▶ Material provided
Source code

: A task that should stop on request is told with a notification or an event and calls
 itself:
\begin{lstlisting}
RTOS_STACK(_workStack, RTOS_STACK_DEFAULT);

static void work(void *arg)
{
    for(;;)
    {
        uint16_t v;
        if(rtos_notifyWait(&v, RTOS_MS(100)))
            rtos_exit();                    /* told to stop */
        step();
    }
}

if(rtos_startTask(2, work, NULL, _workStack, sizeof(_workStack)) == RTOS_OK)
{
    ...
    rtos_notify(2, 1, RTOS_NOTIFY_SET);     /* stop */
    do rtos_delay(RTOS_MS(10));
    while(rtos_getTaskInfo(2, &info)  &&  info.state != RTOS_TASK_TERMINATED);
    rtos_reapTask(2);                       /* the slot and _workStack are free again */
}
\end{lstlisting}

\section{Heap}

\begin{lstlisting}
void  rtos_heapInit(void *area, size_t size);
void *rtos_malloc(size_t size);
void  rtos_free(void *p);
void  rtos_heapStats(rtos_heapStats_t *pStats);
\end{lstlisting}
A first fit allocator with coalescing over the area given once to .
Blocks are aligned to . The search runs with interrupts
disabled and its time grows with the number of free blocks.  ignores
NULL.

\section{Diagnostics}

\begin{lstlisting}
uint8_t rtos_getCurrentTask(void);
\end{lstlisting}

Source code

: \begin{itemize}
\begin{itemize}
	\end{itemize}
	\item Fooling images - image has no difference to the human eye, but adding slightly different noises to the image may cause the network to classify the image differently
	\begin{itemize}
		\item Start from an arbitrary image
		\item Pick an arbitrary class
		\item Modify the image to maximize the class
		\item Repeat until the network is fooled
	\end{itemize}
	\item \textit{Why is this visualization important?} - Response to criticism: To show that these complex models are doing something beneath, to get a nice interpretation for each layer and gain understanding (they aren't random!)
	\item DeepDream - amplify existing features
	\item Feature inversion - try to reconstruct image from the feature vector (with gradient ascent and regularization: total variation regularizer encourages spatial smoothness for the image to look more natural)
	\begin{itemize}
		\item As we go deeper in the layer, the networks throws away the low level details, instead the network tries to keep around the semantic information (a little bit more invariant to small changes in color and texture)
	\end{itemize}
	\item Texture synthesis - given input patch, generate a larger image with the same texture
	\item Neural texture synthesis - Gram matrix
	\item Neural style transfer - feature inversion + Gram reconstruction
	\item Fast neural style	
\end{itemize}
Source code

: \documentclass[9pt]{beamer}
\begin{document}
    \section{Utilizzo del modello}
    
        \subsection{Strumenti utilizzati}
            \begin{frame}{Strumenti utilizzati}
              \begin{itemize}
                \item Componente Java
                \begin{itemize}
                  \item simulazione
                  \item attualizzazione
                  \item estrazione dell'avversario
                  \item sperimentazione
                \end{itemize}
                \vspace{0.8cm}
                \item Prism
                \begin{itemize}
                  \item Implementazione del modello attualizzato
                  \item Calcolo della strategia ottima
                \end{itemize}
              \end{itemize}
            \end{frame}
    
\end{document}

▶ Assigned task
Scan the listing above and copy all lines containing the word "that".

▶ Result of this exercise
: A task that should stop on request is told with a notification or an event and calls
	\item \textit{Why is this visualization important?} - Response to criticism: To show that these complex models are doing something beneath, to get a nice interpretation for each layer and gain understanding (they aren't random!)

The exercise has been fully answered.